◆ REQUIRED ACTION
Retype the material below exactly, from its first line through the line with "de problemas matemáticos."; the pictures stay out.

◆ STUDY MATERIAL
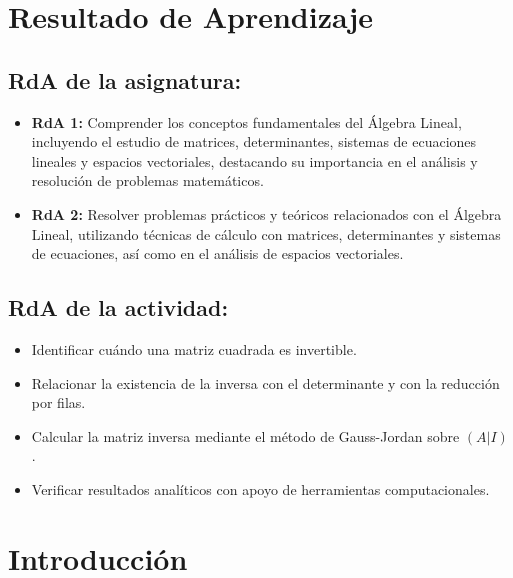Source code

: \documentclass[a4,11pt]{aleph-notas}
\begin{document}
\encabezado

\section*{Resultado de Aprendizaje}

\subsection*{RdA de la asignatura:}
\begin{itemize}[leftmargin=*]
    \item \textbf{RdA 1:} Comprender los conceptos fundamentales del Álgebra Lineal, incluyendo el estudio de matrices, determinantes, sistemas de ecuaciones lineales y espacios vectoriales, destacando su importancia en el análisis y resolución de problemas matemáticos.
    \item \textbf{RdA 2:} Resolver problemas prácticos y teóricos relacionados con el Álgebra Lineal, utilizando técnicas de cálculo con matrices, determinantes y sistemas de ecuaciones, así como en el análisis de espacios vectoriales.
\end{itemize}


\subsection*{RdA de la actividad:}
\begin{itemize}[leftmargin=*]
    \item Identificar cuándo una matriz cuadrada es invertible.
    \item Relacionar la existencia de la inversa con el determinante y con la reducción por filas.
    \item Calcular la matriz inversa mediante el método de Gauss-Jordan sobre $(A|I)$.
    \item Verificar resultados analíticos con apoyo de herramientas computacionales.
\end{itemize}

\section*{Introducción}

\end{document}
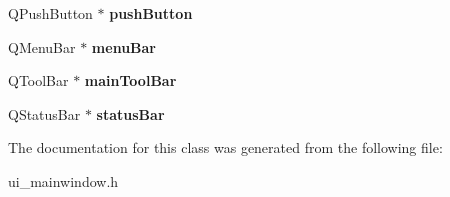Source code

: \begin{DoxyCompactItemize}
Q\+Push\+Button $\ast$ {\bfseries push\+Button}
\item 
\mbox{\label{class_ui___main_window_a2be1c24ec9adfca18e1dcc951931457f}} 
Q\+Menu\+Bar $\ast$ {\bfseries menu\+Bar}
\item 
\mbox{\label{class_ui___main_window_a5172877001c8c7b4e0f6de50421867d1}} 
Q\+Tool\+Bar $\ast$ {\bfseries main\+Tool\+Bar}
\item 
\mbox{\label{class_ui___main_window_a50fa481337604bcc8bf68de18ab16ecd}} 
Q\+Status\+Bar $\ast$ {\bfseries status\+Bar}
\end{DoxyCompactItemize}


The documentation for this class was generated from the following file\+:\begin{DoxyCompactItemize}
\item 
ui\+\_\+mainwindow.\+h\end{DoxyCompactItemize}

◆ RESULT FOR THIS TASK
Source code

: \documentclass[a4,11pt]{aleph-notas}
\begin{document}
\encabezado

\section*{Resultado de Aprendizaje}

\subsection*{RdA de la asignatura:}
\begin{itemize}[leftmargin=*]
    \item \textbf{RdA 1:} Comprender los conceptos fundamentales del Álgebra Lineal, incluyendo el estudio de matrices, determinantes, sistemas de ecuaciones lineales y espacios vectoriales, destacando su importancia en el análisis y resolución de problemas matemáticos.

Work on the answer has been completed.